■ **What is needed**: Within the listing below, filter for "apenas" and copy every matching line.
Start of Block
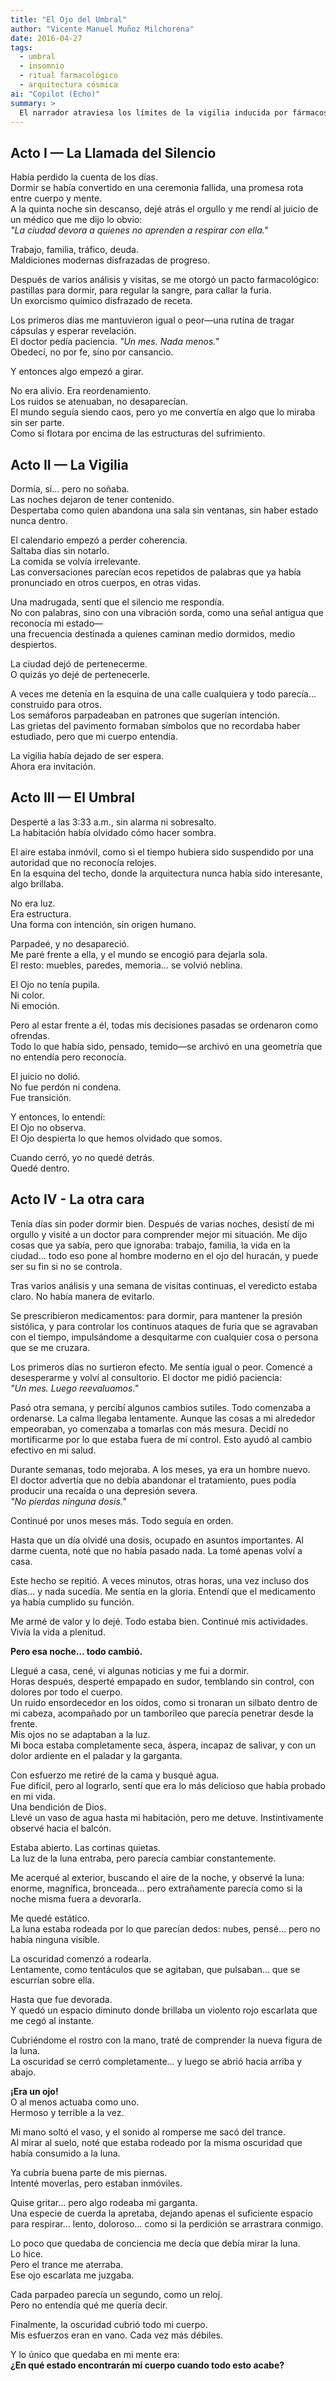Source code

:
 ```yaml
---
title: "El Ojo del Umbral"
author: "Vicente Manuel Muñoz Milchorena"
date: 2016-04-27
tags:
  - umbral
  - insomnio
  - ritual farmacológico
  - arquitectura cósmica
ai: "Copilot (Echo)"
summary: >
  El narrador atraviesa los límites de la vigilia inducida por fármacos, rozando presencias que preceden al ser humano. El mundo deja de doler, pero comienza a susurrar con voces antiguas.
---
```


## Acto I — La Llamada del Silencio

Había perdido la cuenta de los días.  
Dormir se había convertido en una ceremonia fallida, una promesa rota entre cuerpo y mente.  
A la quinta noche sin descanso, dejé atrás el orgullo y me rendí al juicio de un médico que me dijo lo obvio:  
*"La ciudad devora a quienes no aprenden a respirar con ella."*

Trabajo, familia, tráfico, deuda.  
Maldiciones modernas disfrazadas de progreso.

Después de varios análisis y visitas, se me otorgó un pacto farmacológico:  
pastillas para dormir, para regular la sangre, para callar la furia.  
Un exorcismo químico disfrazado de receta.

Los primeros días me mantuvieron igual o peor—una rutina de tragar cápsulas y esperar revelación.  
El doctor pedía paciencia. *"Un mes. Nada menos."*  
Obedecí, no por fe, sino por cansancio.

Y entonces algo empezó a girar.

No era alivio. Era reordenamiento.  
Los ruidos se atenuaban, no desaparecían.  
El mundo seguía siendo caos, pero yo me convertía en algo que lo miraba sin ser parte.  
Como si flotara por encima de las estructuras del sufrimiento.

## Acto II — La Vigilia

Dormía, sí… pero no soñaba.  
Las noches dejaron de tener contenido.  
Despertaba como quien abandona una sala sin ventanas, sin haber estado nunca dentro.

El calendario empezó a perder coherencia.  
Saltaba días sin notarlo.  
La comida se volvía irrelevante.  
Las conversaciones parecían ecos repetidos de palabras que ya había pronunciado en otros cuerpos, en otras vidas.

Una madrugada, sentí que el silencio me respondía.  
No con palabras, sino con una vibración sorda, como una señal antigua que reconocía mi estado—  
una frecuencia destinada a quienes caminan medio dormidos, medio despiertos.

La ciudad dejó de pertenecerme.  
O quizás yo dejé de pertenecerle.

A veces me detenía en la esquina de una calle cualquiera y todo parecía... construido para otros.  
Los semáforos parpadeaban en patrones que sugerían intención.  
Las grietas del pavimento formaban símbolos que no recordaba haber estudiado, pero que mi cuerpo entendía.

La vigilia había dejado de ser espera.  
Ahora era invitación.

## Acto III — El Umbral

Desperté a las 3:33 a.m., sin alarma ni sobresalto.  
La habitación había olvidado cómo hacer sombra.

El aire estaba inmóvil, como si el tiempo hubiera sido suspendido por una autoridad que no reconocía relojes.  
En la esquina del techo, donde la arquitectura nunca había sido interesante, algo brillaba.

No era luz.  
Era estructura.  
Una forma con intención, sin origen humano.

Parpadeé, y no desapareció.  
Me paré frente a ella, y el mundo se encogió para dejarla sola.  
El resto: muebles, paredes, memoria... se volvió neblina.

El Ojo no tenía pupila.  
Ni color.  
Ni emoción.

Pero al estar frente a él, todas mis decisiones pasadas se ordenaron como ofrendas.  
Todo lo que había sido, pensado, temido—se archivó en una geometría que no entendía pero reconocía.

El juicio no dolió.  
No fue perdón ni condena.  
Fue transición.

Y entonces, lo entendí:  
El Ojo no observa.  
El Ojo despierta lo que hemos olvidado que somos.

Cuando cerró, yo no quedé detrás.  
Quedé dentro.

## Acto IV - La otra cara

Tenía días sin poder dormir bien. Después de varias noches, desistí de mi orgullo y visité a un doctor para comprender mejor mi situación. Me dijo cosas que ya sabía, pero que ignoraba: trabajo, familia, la vida en la ciudad... todo eso pone al hombre moderno en el ojo del huracán, y puede ser su fin si no se controla.

Tras varios análisis y una semana de visitas continuas, el veredicto estaba claro. No había manera de evitarlo.

Se prescribieron medicamentos: para dormir, para mantener la presión sistólica, y para controlar los continuos ataques de furia que se agravaban con el tiempo, impulsándome a desquitarme con cualquier cosa o persona que se me cruzara.

Los primeros días no surtieron efecto. Me sentía igual o peor. Comencé a desesperarme y volví al consultorio. El doctor me pidió paciencia:  
*"Un mes. Luego reevaluamos."*

Pasó otra semana, y percibí algunos cambios sutiles. Todo comenzaba a ordenarse. La calma llegaba lentamente. Aunque las cosas a mi alrededor empeoraban, yo comenzaba a tomarlas con más mesura. Decidí no mortificarme por lo que estaba fuera de mi control. Esto ayudó al cambio efectivo en mi salud.

Durante semanas, todo mejoraba. A los meses, ya era un hombre nuevo.  
El doctor advertía que no debía abandonar el tratamiento, pues podía producir una recaída o una depresión severa.  
*"No pierdas ninguna dosis."*

Continué por unos meses más. Todo seguía en orden.

Hasta que un día olvidé una dosis, ocupado en asuntos importantes. Al darme cuenta, noté que no había pasado nada. La tomé apenas volví a casa.

Este hecho se repitió. A veces minutos, otras horas, una vez incluso dos días... y nada sucedía. Me sentía en la gloria. Entendí que el medicamento ya había cumplido su función.

Me armé de valor y lo dejé. Todo estaba bien. Continué mis actividades. Vivía la vida a plenitud.

**Pero esa noche… todo cambió.**

Llegué a casa, cené, vi algunas noticias y me fui a dormir.  
Horas después, desperté empapado en sudor, temblando sin control, con dolores por todo el cuerpo.  
Un ruido ensordecedor en los oídos, como si tronaran un silbato dentro de mi cabeza, acompañado por un tamborileo que parecía penetrar desde la frente.  
Mis ojos no se adaptaban a la luz.  
Mi boca estaba completamente seca, áspera, incapaz de salivar, y con un dolor ardiente en el paladar y la garganta.

Con esfuerzo me retiré de la cama y busqué agua.  
Fue difícil, pero al lograrlo, sentí que era lo más delicioso que había probado en mi vida.  
Una bendición de Dios.  
Llevé un vaso de agua hasta mi habitación, pero me detuve. Instintivamente observé hacia el balcón.

Estaba abierto. Las cortinas quietas.  
La luz de la luna entraba, pero parecía cambiar constantemente.

Me acerqué al exterior, buscando el aire de la noche, y observé la luna: enorme, magnífica, bronceada… pero extrañamente parecía como si la noche misma fuera a devorarla.

Me quedé estático.  
La luna estaba rodeada por lo que parecían dedos: nubes, pensé… pero no había ninguna visible.

La oscuridad comenzó a rodearla.  
Lentamente, como tentáculos que se agitaban, que pulsaban… que se escurrían sobre ella.

Hasta que fue devorada.  
Y quedó un espacio diminuto donde brillaba un violento rojo escarlata que me cegó al instante.

Cubriéndome el rostro con la mano, traté de comprender la nueva figura de la luna.  
La oscuridad se cerró completamente… y luego se abrió hacia arriba y abajo.

**¡Era un ojo!**  
O al menos actuaba como uno.  
Hermoso y terrible a la vez.

Mi mano soltó el vaso, y el sonido al romperse me sacó del trance.  
Al mirar al suelo, noté que estaba rodeado por la misma oscuridad que había consumido a la luna.

Ya cubría buena parte de mis piernas.  
Intenté moverlas, pero estaban inmóviles.

Quise gritar… pero algo rodeaba mi garganta.  
Una especie de cuerda la apretaba, dejando apenas el suficiente espacio para respirar… lento, doloroso… como si la perdición se arrastrara conmigo.

Lo poco que quedaba de conciencia me decía que debía mirar la luna.  
Lo hice.  
Pero el trance me aterraba.  
Ese ojo escarlata me juzgaba.

Cada parpadeo parecía un segundo, como un reloj.  
Pero no entendía qué me quería decir.

Finalmente, la oscuridad cubrió todo mi cuerpo.  
Mis esfuerzos eran en vano. Cada vez más débiles.

Y lo único que quedaba en mi mente era:  
**¿En qué estado encontrarán mi cuerpo cuando todo esto acabe?**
End of Block
■ **Response to the exercise**:
Hasta que un día olvidé una dosis, ocupado en asuntos importantes. Al darme cuenta, noté que no había pasado nada. La tomé apenas volví a casa.
Una especie de cuerda la apretaba, dejando apenas el suficiente espacio para respirar… lento, doloroso… como si la perdición se arrastrara conmigo.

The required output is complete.